FSA investigate BSE cattle

THE FOOD Standards Agency is investigating an apparent failure by the Meat Hygiene Service to test some casualty cattle aged between 24 and 30 months for BSE before they entered the food chain.


The FSA reported at its public board meeting on May 13 that five casualty cattle had entered the food chain without being tested for BSE.


But latest figures from the MHS indicate that up to 200 cases may have entered the food chain since Jan 2003.


“The risk is minimal because clinical BSE has not been seen in UK cattle under 30-months since 1996 and Specified Risk Material controls have been applied,” said FSA chairman John Krebs.
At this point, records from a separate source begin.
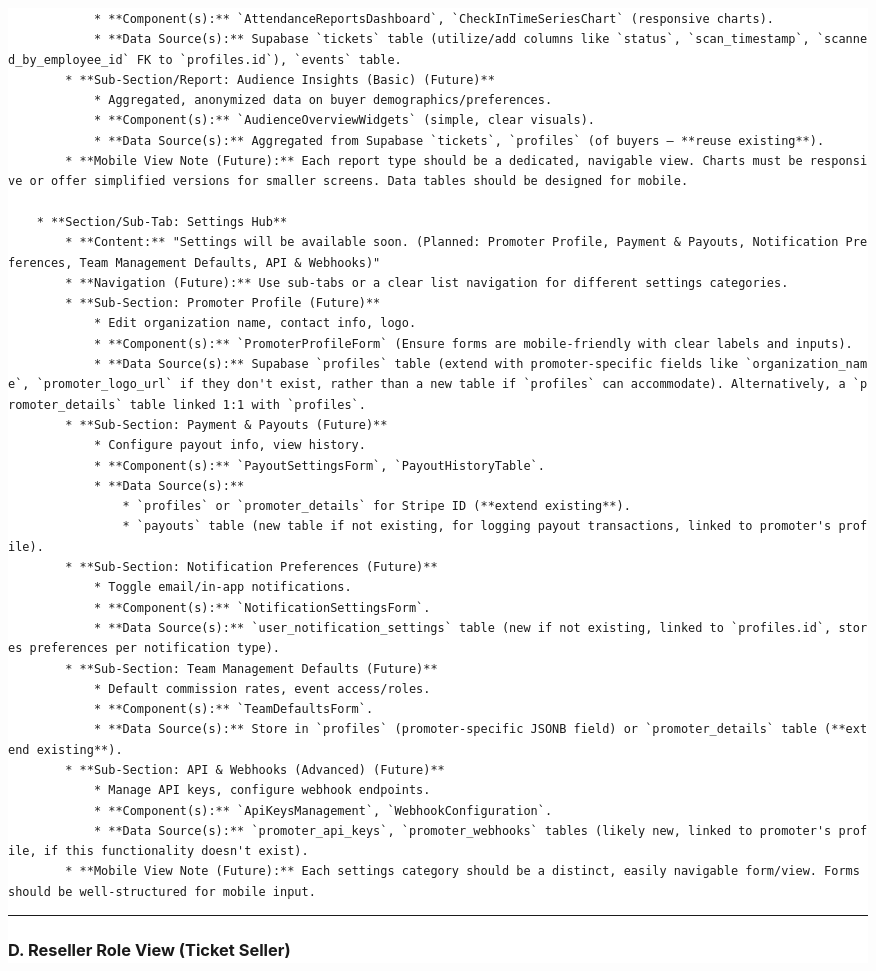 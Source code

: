                 * **Component(s):** `AttendanceReportsDashboard`, `CheckInTimeSeriesChart` (responsive charts).
                * **Data Source(s):** Supabase `tickets` table (utilize/add columns like `status`, `scan_timestamp`, `scanned_by_employee_id` FK to `profiles.id`), `events` table.
            * **Sub-Section/Report: Audience Insights (Basic) (Future)**
                * Aggregated, anonymized data on buyer demographics/preferences.
                * **Component(s):** `AudienceOverviewWidgets` (simple, clear visuals).
                * **Data Source(s):** Aggregated from Supabase `tickets`, `profiles` (of buyers – **reuse existing**).
            * **Mobile View Note (Future):** Each report type should be a dedicated, navigable view. Charts must be responsive or offer simplified versions for smaller screens. Data tables should be designed for mobile.

        * **Section/Sub-Tab: Settings Hub**
            * **Content:** "Settings will be available soon. (Planned: Promoter Profile, Payment & Payouts, Notification Preferences, Team Management Defaults, API & Webhooks)"
            * **Navigation (Future):** Use sub-tabs or a clear list navigation for different settings categories.
            * **Sub-Section: Promoter Profile (Future)**
                * Edit organization name, contact info, logo.
                * **Component(s):** `PromoterProfileForm` (Ensure forms are mobile-friendly with clear labels and inputs).
                * **Data Source(s):** Supabase `profiles` table (extend with promoter-specific fields like `organization_name`, `promoter_logo_url` if they don't exist, rather than a new table if `profiles` can accommodate). Alternatively, a `promoter_details` table linked 1:1 with `profiles`.
            * **Sub-Section: Payment & Payouts (Future)**
                * Configure payout info, view history.
                * **Component(s):** `PayoutSettingsForm`, `PayoutHistoryTable`.
                * **Data Source(s):**
                    * `profiles` or `promoter_details` for Stripe ID (**extend existing**).
                    * `payouts` table (new table if not existing, for logging payout transactions, linked to promoter's profile).
            * **Sub-Section: Notification Preferences (Future)**
                * Toggle email/in-app notifications.
                * **Component(s):** `NotificationSettingsForm`.
                * **Data Source(s):** `user_notification_settings` table (new if not existing, linked to `profiles.id`, stores preferences per notification type).
            * **Sub-Section: Team Management Defaults (Future)**
                * Default commission rates, event access/roles.
                * **Component(s):** `TeamDefaultsForm`.
                * **Data Source(s):** Store in `profiles` (promoter-specific JSONB field) or `promoter_details` table (**extend existing**).
            * **Sub-Section: API & Webhooks (Advanced) (Future)**
                * Manage API keys, configure webhook endpoints.
                * **Component(s):** `ApiKeysManagement`, `WebhookConfiguration`.
                * **Data Source(s):** `promoter_api_keys`, `promoter_webhooks` tables (likely new, linked to promoter's profile, if this functionality doesn't exist).
            * **Mobile View Note (Future):** Each settings category should be a distinct, easily navigable form/view. Forms should be well-structured for mobile input.

---

### D. Reseller Role View (Ticket Seller)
“However, we need to be confident that all measures are properly enforced – both food safety and surveillance – if BSE risks are to be effectively managed.”


The agency said it had taken measures to ensure that the correct procedures were fully met in the future, calling the apparent failures ‘unacceptable‘.


But reassuringly for the FSA, there have been no BSE positives from more than 2,800 casualty cattle tested to date in the UK.


The European Commission introduced the requirement to test casualty cattle in June 2001 to ‘provide an early warning system of any unfavourable trend in the incidence of BSE‘.


Before that requirement casualty animals entered the food chain without routine testing being carried-out, although, as now all SRM was removed.